Recorded data
....
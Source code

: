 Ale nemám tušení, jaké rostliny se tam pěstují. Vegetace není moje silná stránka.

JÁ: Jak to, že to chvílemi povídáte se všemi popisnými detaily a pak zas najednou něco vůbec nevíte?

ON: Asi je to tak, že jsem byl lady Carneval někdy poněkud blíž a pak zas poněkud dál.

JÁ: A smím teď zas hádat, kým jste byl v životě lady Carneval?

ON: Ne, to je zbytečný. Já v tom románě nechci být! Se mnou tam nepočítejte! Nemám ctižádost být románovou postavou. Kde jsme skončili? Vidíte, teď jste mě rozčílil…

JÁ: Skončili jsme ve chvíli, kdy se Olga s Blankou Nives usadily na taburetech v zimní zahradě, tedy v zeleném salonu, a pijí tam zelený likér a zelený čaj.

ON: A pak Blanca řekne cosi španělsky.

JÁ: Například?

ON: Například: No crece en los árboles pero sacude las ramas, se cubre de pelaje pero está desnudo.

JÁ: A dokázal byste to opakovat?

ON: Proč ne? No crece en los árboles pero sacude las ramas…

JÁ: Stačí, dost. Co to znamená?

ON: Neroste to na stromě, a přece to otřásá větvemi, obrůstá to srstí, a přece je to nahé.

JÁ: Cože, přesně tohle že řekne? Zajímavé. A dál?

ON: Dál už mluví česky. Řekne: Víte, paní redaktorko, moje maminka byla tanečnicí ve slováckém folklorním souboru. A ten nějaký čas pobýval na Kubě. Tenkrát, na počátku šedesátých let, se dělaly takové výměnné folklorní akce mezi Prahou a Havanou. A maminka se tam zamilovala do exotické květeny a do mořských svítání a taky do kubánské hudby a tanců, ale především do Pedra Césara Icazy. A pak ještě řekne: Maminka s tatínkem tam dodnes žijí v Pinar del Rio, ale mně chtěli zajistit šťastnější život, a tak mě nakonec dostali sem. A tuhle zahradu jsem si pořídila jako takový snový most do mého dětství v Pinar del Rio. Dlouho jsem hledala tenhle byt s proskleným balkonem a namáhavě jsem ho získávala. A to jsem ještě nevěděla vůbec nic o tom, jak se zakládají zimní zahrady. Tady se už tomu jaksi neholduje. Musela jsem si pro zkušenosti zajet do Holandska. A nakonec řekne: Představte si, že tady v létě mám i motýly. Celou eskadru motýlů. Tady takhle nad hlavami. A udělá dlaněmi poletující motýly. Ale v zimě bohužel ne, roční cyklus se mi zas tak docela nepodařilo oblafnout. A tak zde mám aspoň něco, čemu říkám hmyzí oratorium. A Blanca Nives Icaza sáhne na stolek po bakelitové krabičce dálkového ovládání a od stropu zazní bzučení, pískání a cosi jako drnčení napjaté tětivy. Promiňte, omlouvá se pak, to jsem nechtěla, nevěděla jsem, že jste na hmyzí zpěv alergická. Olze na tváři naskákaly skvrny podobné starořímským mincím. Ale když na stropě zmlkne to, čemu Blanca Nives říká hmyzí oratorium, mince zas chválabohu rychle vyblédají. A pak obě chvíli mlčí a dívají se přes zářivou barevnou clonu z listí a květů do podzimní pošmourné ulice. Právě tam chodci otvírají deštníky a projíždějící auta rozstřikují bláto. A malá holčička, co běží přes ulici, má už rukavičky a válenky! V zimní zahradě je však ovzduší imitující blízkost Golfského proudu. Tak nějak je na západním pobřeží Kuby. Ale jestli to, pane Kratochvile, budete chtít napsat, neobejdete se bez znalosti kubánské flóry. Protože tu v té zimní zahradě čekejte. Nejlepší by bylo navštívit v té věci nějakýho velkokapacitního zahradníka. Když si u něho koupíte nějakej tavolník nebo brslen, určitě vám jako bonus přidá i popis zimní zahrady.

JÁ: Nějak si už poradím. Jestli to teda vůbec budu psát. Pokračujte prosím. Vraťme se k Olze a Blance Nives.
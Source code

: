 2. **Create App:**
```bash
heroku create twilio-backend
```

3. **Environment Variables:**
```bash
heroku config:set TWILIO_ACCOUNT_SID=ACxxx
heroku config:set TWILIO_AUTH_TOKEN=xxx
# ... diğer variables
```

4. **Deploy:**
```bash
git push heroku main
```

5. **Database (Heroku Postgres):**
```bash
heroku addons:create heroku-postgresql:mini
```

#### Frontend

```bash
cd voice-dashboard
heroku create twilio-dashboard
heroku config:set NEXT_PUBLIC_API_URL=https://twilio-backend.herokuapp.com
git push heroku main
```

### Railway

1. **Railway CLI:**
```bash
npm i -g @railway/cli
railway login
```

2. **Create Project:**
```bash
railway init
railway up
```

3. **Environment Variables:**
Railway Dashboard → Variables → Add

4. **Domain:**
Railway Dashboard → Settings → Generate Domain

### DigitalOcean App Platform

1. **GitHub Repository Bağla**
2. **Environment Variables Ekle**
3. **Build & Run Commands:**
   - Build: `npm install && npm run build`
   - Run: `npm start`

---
....
Task directions> Each line of the entries above that contains "pero" must be copied into the answer.

Your response>
ON: Například: No crece en los árboles pero sacude las ramas, se cubre de pelaje pero está desnudo.
ON: Proč ne? No crece en los árboles pero sacude las ramas…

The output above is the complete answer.